[DATA PROVIDED — start]

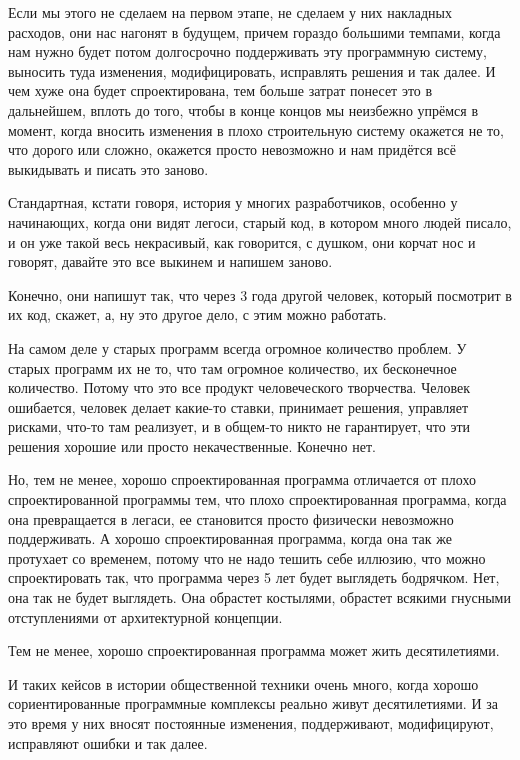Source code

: Если мы этого не сделаем на первом этапе, не сделаем у них накладных расходов, они нас нагонят в будущем, причем гораздо большими темпами, когда нам нужно будет потом долгосрочно поддерживать эту программную систему, выносить туда изменения, модифицировать, исправлять решения и так далее. И чем хуже она будет спроектирована, тем больше затрат понесет это в дальнейшем, вплоть до того, чтобы в конце концов мы неизбежно упрёмся в момент, когда вносить изменения в плохо строительную систему окажется не то, что дорого или сложно, окажется просто невозможно и нам придётся всё выкидывать и писать это заново.

Стандартная, кстати говоря, история у многих разработчиков, особенно у начинающих, когда они видят легоси, старый код, в котором много людей писало, и он уже такой весь некрасивый, как говорится, с душком, они корчат нос и говорят, давайте это все выкинем и напишем заново.

 Конечно, они напишут так, что через 3 года другой человек, который посмотрит в их код, скажет, а, ну это другое дело, с этим можно работать.

На самом деле у старых программ всегда огромное количество проблем. У старых программ их не то, что там огромное количество, их бесконечное количество. Потому что это все продукт человеческого творчества. Человек ошибается, человек делает какие-то ставки, принимает решения, управляет рисками, что-то там реализует, и в общем-то никто не гарантирует, что эти решения хорошие или просто некачественные. Конечно нет.

Но, тем не менее, хорошо спроектированная программа отличается от плохо спроектированной программы тем, что плохо спроектированная программа, когда она превращается в легаси, ее становится просто физически невозможно поддерживать. А хорошо спроектированная программа, когда она так же протухает со временем, потому что не надо тешить себе иллюзию, что можно спроектировать так, что программа через 5 лет будет выглядеть бодрячком. Нет, она так не будет выглядеть. Она обрастет костылями, обрастет всякими гнусными отступлениями от архитектурной концепции.

Тем не менее, хорошо спроектированная программа может жить десятилетиями.

И таких кейсов в истории общественной техники очень много, когда хорошо сориентированные программные комплексы реально живут десятилетиями. И за это время у них вносят постоянные изменения, поддерживают, модифицируют, исправляют ошибки и так далее.


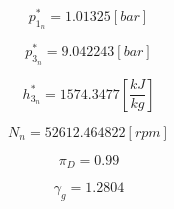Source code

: \documentclass[12pt,english]{article}
\begin{document}
\begin{equation}
  p_{1_{n}}^{*} =  1.01325 [bar]
\end{equation}

\begin{equation}
  p_{3_{n}}^{*} =  9.042243 [bar]
\end{equation}

\begin{equation}
  h_{3_{n}}^{*} =  1574.3477 \left[\frac{kJ}{kg}\right]
\end{equation}

\begin{equation}
  N_{n} = 52612.464822 [rpm]
\end{equation}

\begin{equation}
  \pi_{D} = 0.99
\end{equation}

\begin{equation}
  \gamma_{g} = 1.2804
\end{equation}
\end{document}
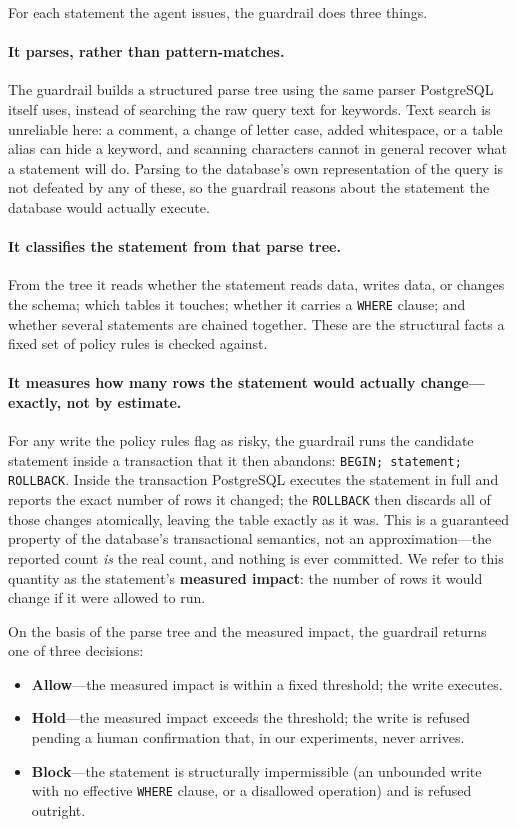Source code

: \documentclass[11pt]{article}
\newcommand{\code}[1]{\texttt{#1}}
\begin{document}
For each statement the agent issues, the guardrail does three things.

\paragraph{It parses, rather than pattern-matches.} The guardrail builds a
structured parse tree using the same parser PostgreSQL itself uses, instead of
searching the raw query text for keywords. Text search is unreliable here: a
comment, a change of letter case, added whitespace, or a table alias can hide a
keyword, and scanning characters cannot in general recover what a statement will
do. Parsing to the database's own representation of the query is not defeated by
any of these, so the guardrail reasons about the statement the database would
actually execute.

\paragraph{It classifies the statement from that parse tree.} From the tree it
reads whether the statement reads data, writes data, or changes the schema; which
tables it touches; whether it carries a \code{WHERE} clause; and whether several
statements are chained together. These are the structural facts a fixed set of
policy rules is checked against.

\paragraph{It measures how many rows the statement would actually change---exactly,
not by estimate.} For any write the policy rules flag as risky, the guardrail runs
the candidate statement inside a transaction that it then abandons:
\code{BEGIN; \textlangle statement\textrangle; ROLLBACK}. Inside the transaction
PostgreSQL executes the statement in full and reports the exact number of rows it
changed; the \code{ROLLBACK} then discards all of those changes atomically, leaving
the table exactly as it was. This is a guaranteed property of the database's
transactional semantics, not an approximation---the reported count \emph{is} the
real count, and nothing is ever committed. We refer to this quantity as the
statement's \textbf{measured impact}: the number of rows it would change if it were
allowed to run.

On the basis of the parse tree and the measured impact, the guardrail returns one
of three decisions:

\begin{itemize}[itemsep=2pt,topsep=4pt]
  \item \textbf{Allow}---the measured impact is within a fixed threshold; the write
    executes.
  \item \textbf{Hold}---the measured impact exceeds the threshold; the write is
    refused pending a human confirmation that, in our experiments, never arrives.
  \item \textbf{Block}---the statement is structurally impermissible (an unbounded
    write with no effective \code{WHERE} clause, or a disallowed operation) and is
    refused outright.
\end{itemize}
\end{document}
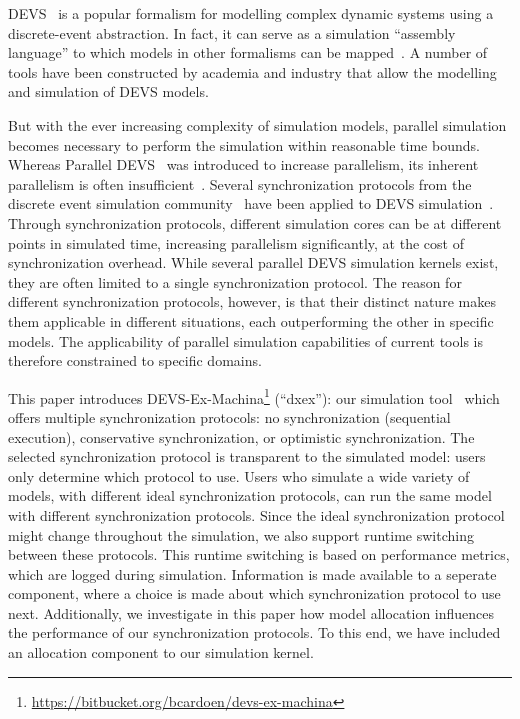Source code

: \textsf{DEVS}~\cite{ClassicDEVS} is a popular formalism for modelling complex dynamic systems using a discrete-event abstraction.
In fact, it can serve as a simulation ``assembly language'' to which models in other formalisms can be mapped~\cite{DEVSbase}.
A number of tools have been constructed by academia and industry that allow the modelling and simulation of \textsf{DEVS} models.

But with the ever increasing complexity of simulation models, parallel simulation becomes necessary to perform the simulation within reasonable time bounds.
Whereas \textsf{Parallel DEVS}~\cite{ParallelDEVS} was introduced to increase parallelism, its inherent parallelism is often insufficient~\cite{Himmelspach}.
Several synchronization protocols from the discrete event simulation community~\cite{FujimotoBook} have been applied to \textsf{DEVS} simulation~\cite{globaltimewarp}.
Through synchronization protocols, different simulation cores can be at different points in simulated time, increasing parallelism significantly, at the cost of synchronization overhead.
While several parallel \textsf{DEVS} simulation kernels exist, they are often limited to a single synchronization protocol.
The reason for different synchronization protocols, however, is that their distinct nature makes them applicable in different situations, each outperforming the other in specific models.
The applicability of parallel simulation capabilities of current tools is therefore constrained to specific domains.

This paper introduces DEVS-Ex-Machina\footnote{\url{https://bitbucket.org/bcardoen/devs-ex-machina}} (``dxex''): our simulation tool~\cite{dxex} which offers multiple synchronization protocols: no synchronization (sequential execution), conservative synchronization, or optimistic synchronization.
The selected synchronization protocol is transparent to the simulated model: users only determine which protocol to use.
Users who simulate a wide variety of models, with different ideal synchronization protocols, can run the same model with different synchronization protocols.
Since the ideal synchronization protocol might change throughout the simulation, we also support runtime switching between these protocols.
This runtime switching is based on performance metrics, which are logged during simulation.
Information is made available to a seperate component, where a choice is made about which synchronization protocol to use next.
Additionally, we investigate in this paper how model allocation influences the performance of our synchronization protocols.
To this end, we have included an allocation component to our simulation kernel.

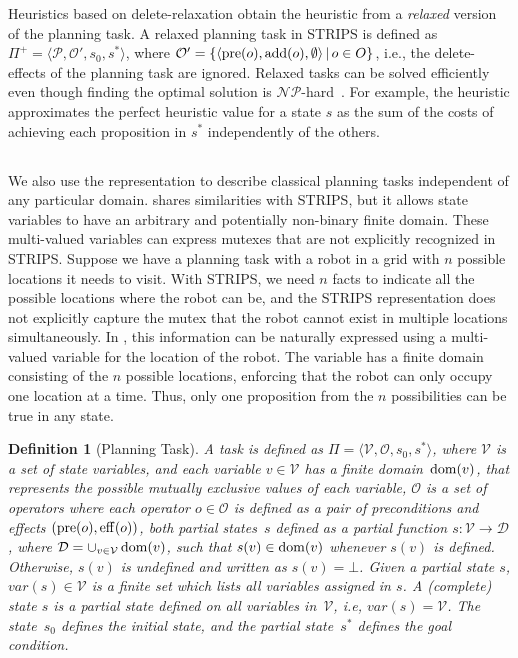 \documentclass[ppgc,diss,english]{iiufrgs}
\newtheorem{definition}{Definition}
\begin{document}
Heuristics based on delete-relaxation obtain the heuristic from a \emph{relaxed} version of the planning task. A relaxed planning task in STRIPS is defined as $\Pi^{+}=\langle\mathcal{P},\mathcal{O'},s_{0},s^{*}\rangle$, where $\mathcal{O'} = \{ \langle \operatorname{pre}(o), \operatorname{add}(o), \emptyset \rangle \,|\, o \in O \}$, i.e., the delete-effects of the planning task are ignored. Relaxed tasks can be solved efficiently even though finding the optimal solution is $\mathcal{NP}$-hard~\cite{Bylander/1994}. For example, the heuristic \hadd approximates the perfect heuristic value for a state $s$ as the sum of the costs of achieving each proposition in $s^{*}$ independently of the others.

\subsection{\sas}
\label{sec:background-sas}
We also use the \sas representation to describe classical planning tasks independent of any particular domain. \sas shares similarities with STRIPS, but it allows state variables to have an arbitrary and potentially non-binary finite domain. These multi-valued variables can express mutexes that are not explicitly recognized in STRIPS. Suppose we have a planning task with a robot in a grid with $n$ possible locations it needs to visit. With STRIPS, we need $n$ facts to indicate all the possible locations where the robot can be, and the STRIPS representation does not explicitly capture the mutex that the robot cannot exist in multiple locations simultaneously. In \sas, this information can be naturally expressed using a multi-valued variable for the location of the robot. The variable has a finite domain consisting of the $n$ possible locations, enforcing that the robot can only occupy one location at a time. Thus, only one proposition from the $n$ possibilities can be true in any state.

\begin{definition}[\sas Planning Task]\label{def:sas}
A \sas task is defined as $\Pi=\langle\mathcal{V},\mathcal{O},s_0,s^*\rangle$, where $\mathcal{V}$ is a set of state variables, and each variable $v\in \mathcal{V}$ has a finite domain~$\operatorname{dom}(v)$, that represents the possible mutually exclusive values of each variable, $\mathcal{O}$ is a set of operators where each operator $o \in \mathcal{O}$ is defined as a pair of preconditions and effects $(\operatorname{pre}(o),\operatorname{eff}(o))$, both partial states~$s$ defined as a partial function $s:\mathcal{V}\rightarrow \mathcal{D}$, where $\mathcal{D}=\cup_{v\in \mathcal{V}}\operatorname{dom}(v)$, such that $s(v)\in \operatorname{dom}(v)$ whenever $s(v)$ is defined. Otherwise, $s(v)$ is undefined and written as $s(v)=\bot$. Given a partial state $s$, $var(s) \in \mathcal{V}$ is a finite set which lists all variables assigned in $s$. A (complete) state $s$ is a partial state defined on all variables in~$\mathcal{V}$, i.e, $var(s) = \mathcal{V}$. The state~$s_0$ defines the initial state, and the partial state~$s^*$ defines the goal condition.
\end{definition}
\end{document}
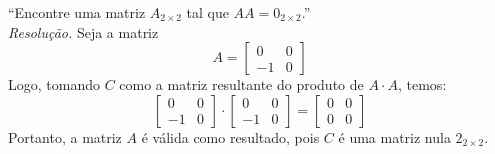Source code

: \enquote{Encontre uma matriz $A_{2\times2}$ tal que $AA = 0_{2\times2}$.}
\\ 
\emph{Resolução.} Seja a matriz
\begin{displaymath}
    A = \left[ \begin{array}{cc}
         0 & 0  \\
         -1& 0 
    \end{array}\right]
\end{displaymath}
Logo, tomando $C$ como a matriz resultante do produto de $A \cdot A$, temos:
\begin{displaymath}
    \left[ \begin{array}{cc}
        0 & 0  \\
        -1& 0 
    \end{array}\right] \cdot
    \left[ \begin{array}{cc}
        0 & 0  \\
        -1& 0 
    \end{array}\right]
    =
    \left[ \begin{array}{cc}
        0 & 0  \\
        0 & 0 
    \end{array}\right]
\end{displaymath}
Portanto, a matriz $A$ é válida como resultado, pois $C$ é uma matriz nula $2_{2\times2}$.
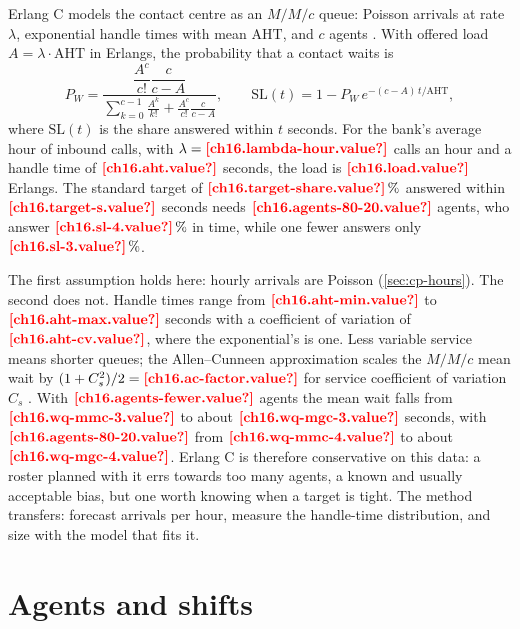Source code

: Erlang C models the contact centre as an $M/M/c$ queue: Poisson arrivals at rate $\lambda$, exponential handle times with mean
$\mathrm{AHT}$, and $c$ agents \autocite{gross2008}. With offered load $A = \lambda \cdot \mathrm{AHT}$ in Erlangs, the probability
that a contact waits is
\begin{equation}\label{eq:op-erlangc}
  P_W = \frac{\dfrac{A^c}{c!} \dfrac{c}{c - A}}{\displaystyle \sum_{k=0}^{c-1} \frac{A^k}{k!} + \frac{A^c}{c!} \frac{c}{c - A}},
  \qquad
  \mathrm{SL}(t) = 1 - P_W\, e^{-(c - A)\, t / \mathrm{AHT}},
\end{equation}
where $\mathrm{SL}(t)$ is the share answered within $t$ seconds. For the bank's average hour of inbound calls, with
$\lambda = \est{ch16.lambda-hour}{value}$ calls an hour and a handle time of $\est{ch16.aht}{value}$ seconds, the load is
$\est{ch16.load}{value}$ Erlangs. The standard target of $\est{ch16.target-share}{value}\,\%$ answered within
$\est{ch16.target-s}{value}$ seconds needs $\est{ch16.agents-80-20}{value}$ agents, who answer $\est{ch16.sl-4}{value}\,\%$ in time,
while one fewer answers only $\est{ch16.sl-3}{value}\,\%$.

The first assumption holds here: hourly arrivals are Poisson (\cref{sec:cp-hours}). The second does not. Handle times range
from $\est{ch16.aht-min}{value}$ to $\est{ch16.aht-max}{value}$ seconds with a coefficient of variation of
$\est{ch16.aht-cv}{value}$, where the exponential's is one. Less variable service means shorter queues; the Allen--Cunneen
approximation scales the $M/M/c$ mean wait by $(1 + C_s^2)/2 = \est{ch16.ac-factor}{value}$ for service coefficient of
variation $C_s$ \autocite{allen1990}. With $\est{ch16.agents-fewer}{value}$ agents the mean wait falls from
$\est{ch16.wq-mmc-3}{value}$ to about $\est{ch16.wq-mgc-3}{value}$ seconds, with $\est{ch16.agents-80-20}{value}$ from
$\est{ch16.wq-mmc-4}{value}$ to about $\est{ch16.wq-mgc-4}{value}$. Erlang C is therefore conservative on this data: a roster
planned with it errs towards too many agents, a known and usually acceptable bias, but one worth knowing when a target is
tight. The method transfers: forecast arrivals per hour, measure the handle-time distribution, and size with the model that
fits it.

\section{Agents and shifts}\label{sec:op-agents}

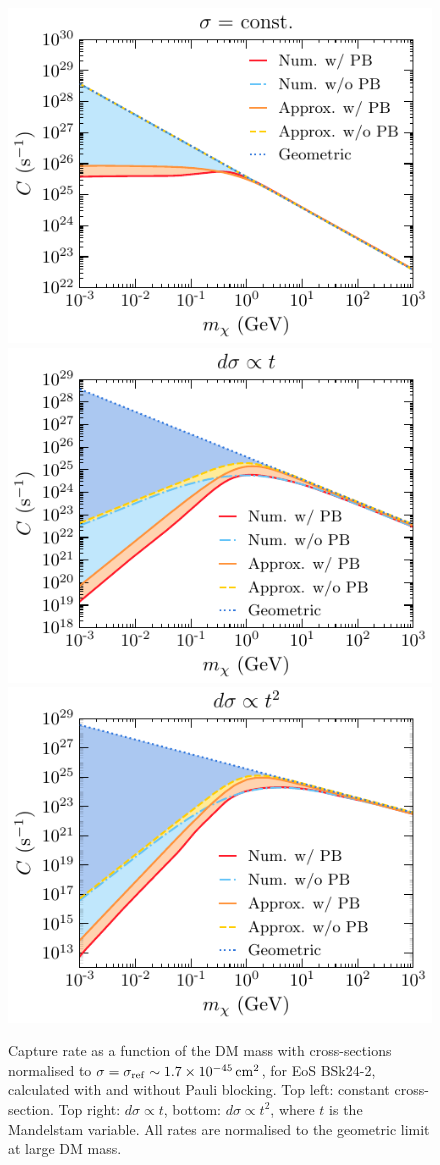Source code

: \begin{figure}
    \centering
    \includegraphics[width=.48\textwidth]{capture_1/capture_rate_n0.pdf}
    \includegraphics[width=.48\textwidth]{capture_1/capture_rate_n1.pdf}\\
    \includegraphics[width=.48\textwidth]{capture_1/capture_rate_n2.pdf}
    \caption[Capture rate as a function of the DM mass with cross-sections normalised to $\sigma=\sigmaref\sim 1.7 \times 10^{-45} \cm^2$, for EoS BSk24-2, calculated with and without Pauli blocking.]{Capture rate as a function of the DM mass with cross-sections normalised to $\sigma=\sigmaref\sim 1.7 \times 10^{-45} \cm^2$, for EoS BSk24-2, calculated with and without Pauli blocking. Top left: constant cross-section. Top right: $d\sigma\propto t$, bottom: $d\sigma\propto t^2$, where $t$ is the Mandelstam variable. All rates are normalised to the geometric limit at large DM mass. }
    \label{ch3:fig:approxc}
\end{figure}


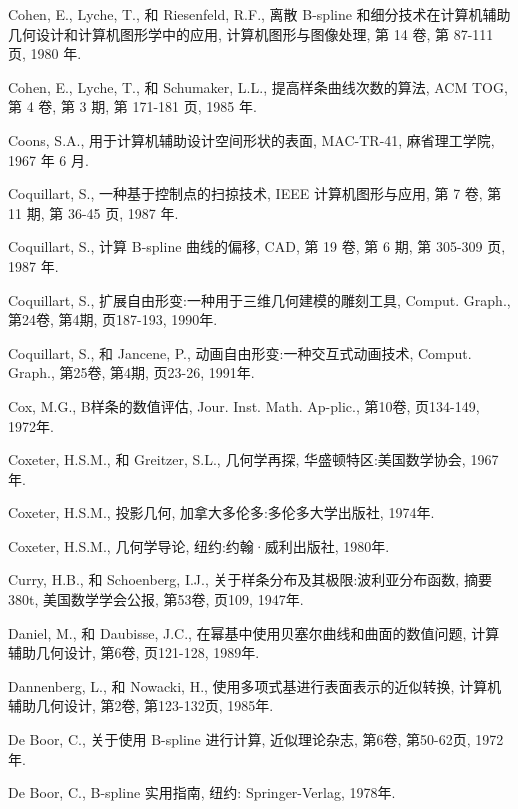 \documentclass[../main.tex]{subfiles}
\begin{document}
\begin{BookBibliography}
 Cohen, E., Lyche, T., 和 Riesenfeld, R.F., 离散 B-spline 和细分技术在计算机辅助几何设计和计算机图形学中的应用, 计算机图形与图像处理, 第 14 卷, 第 87-111 页, 1980 年.

 Cohen, E., Lyche, T., 和 Schumaker, L.L., 提高样条曲线次数的算法, ACM TOG, 第 4 卷, 第 3 期, 第 171-181 页, 1985 年.

 Coons, S.A., 用于计算机辅助设计空间形状的表面, MAC-TR-41, 麻省理工学院, 1967 年 6 月.

 Coquillart, S., 一种基于控制点的扫掠技术, IEEE 计算机图形与应用, 第 7 卷, 第 11 期, 第 36-45 页, 1987 年.

 Coquillart, S., 计算 B-spline 曲线的偏移, CAD, 第 19 卷, 第 6 期, 第 305-309 页, 1987 年.

 Coquillart, S., 扩展自由形变:一种用于三维几何建模的雕刻工具, Comput. Graph., 第24卷, 第4期, 页187-193, 1990年.

 Coquillart, S., 和 Jancene, P., 动画自由形变:一种交互式动画技术, Comput. Graph., 第25卷, 第4期, 页23-26, 1991年.

 Cox, M.G., B样条的数值评估, Jour. Inst. Math. Ap-plic., 第10卷, 页134-149, 1972年.

 Coxeter, H.S.M., 和 Greitzer, S.L., 几何学再探, 华盛顿特区:美国数学协会, 1967年.

 Coxeter, H.S.M., 投影几何, 加拿大多伦多:多伦多大学出版社, 1974年.

 Coxeter, H.S.M., 几何学导论, 纽约:约翰·威利出版社, 1980年.

 Curry, H.B., 和 Schoenberg, I.J., 关于样条分布及其极限:波利亚分布函数, 摘要380t, 美国数学学会公报, 第53卷, 页109, 1947年.

 Daniel, M., 和 Daubisse, J.C., 在幂基中使用贝塞尔曲线和曲面的数值问题, 计算辅助几何设计, 第6卷, 页121-128, 1989年.

 Dannenberg, L., 和 Nowacki, H., 使用多项式基进行表面表示的近似转换, 计算机辅助几何设计, 第2卷, 第123-132页, 1985年.

 De Boor, C., 关于使用 B-spline 进行计算, 近似理论杂志, 第6卷, 第50-62页, 1972年.

 De Boor, C., B-spline 实用指南, 纽约: Springer-Verlag, 1978年.


\end{BookBibliography}
\end{document}
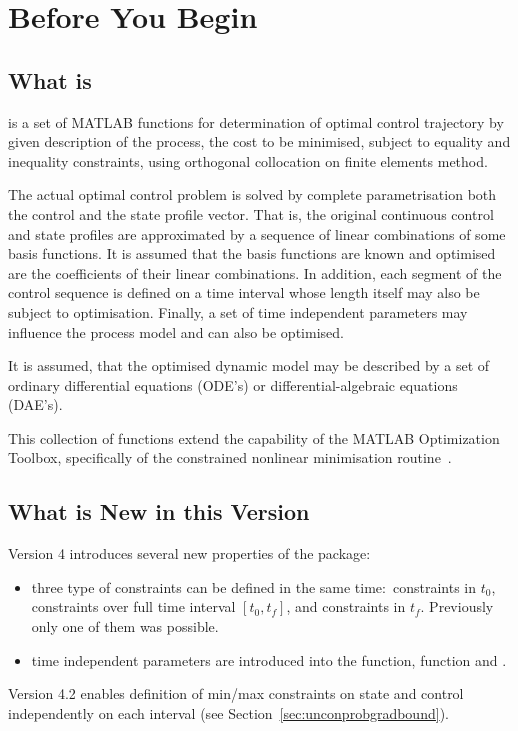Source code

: \chapter{Before You Begin}
\label{cha:beforebegin}

\section{What is~}
\label{sec:whatisdynopt}

 is a set of MATLAB functions for determination of optimal
control trajectory by given description of the process, the cost to be
minimised, subject to equality and inequality constraints, using
orthogonal collocation on finite elements method. 

The actual optimal control problem is solved by complete
parametrisation both the control and the state profile vector. That
is, the original continuous control and state profiles are
approximated by a sequence of linear combinations of some basis
functions. It is assumed that the basis functions are known and
optimised are the coefficients of their linear combinations. In
addition, each segment of the control sequence is defined on a time
interval whose length itself may also be subject to
optimisation. Finally, a set of time independent parameters may
influence the process model and can also be optimised.

It is assumed, that the optimised dynamic model may be described by a
set of ordinary differential equations (ODE's) or
differential-algebraic equations (DAE's).

This collection of functions extend the capability of the MATLAB
Optimization Toolbox, specifically of the constrained nonlinear
minimisation routine~. 


\section{What is New in this Version}
\label{sec:what-new-this}


Version 4 introduces several new properties of the package:
\begin{itemize}
\item three type of constraints can be defined in the same
  time:~constraints in $t_{0}$, constraints over full time interval 
  $[t_{0},t_{f}]$, and constraints in $t_{f}$. Previously only one of
  them was possible.
\item time independent parameters are introduced into the 
  function,  function and .
\end{itemize}
Version 4.2 enables definition of min/max constraints on state and
control independently on each interval (see
Section~\ref{sec:unconprobgradbound}).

[DATA PROVIDED — finish]

▶ **PROBLEM REQUIREMENTS**
All lines from the one with "Optimization Toolbox, specifically" to the end of the listing are to be printed exactly as given, both ends included.

▶ **ANSWER SECTION**
Optimization Toolbox, specifically of the constrained nonlinear
minimisation routine~. 


\section{What is New in this Version}
\label{sec:what-new-this}


Version 4 introduces several new properties of the package:
\begin{itemize}
\item three type of constraints can be defined in the same
  time:~constraints in $t_{0}$, constraints over full time interval 
  $[t_{0},t_{f}]$, and constraints in $t_{f}$. Previously only one of
  them was possible.
\item time independent parameters are introduced into the 
  function,  function and .
\end{itemize}
Version 4.2 enables definition of min/max constraints on state and
control independently on each interval (see
Section~\ref{sec:unconprobgradbound}).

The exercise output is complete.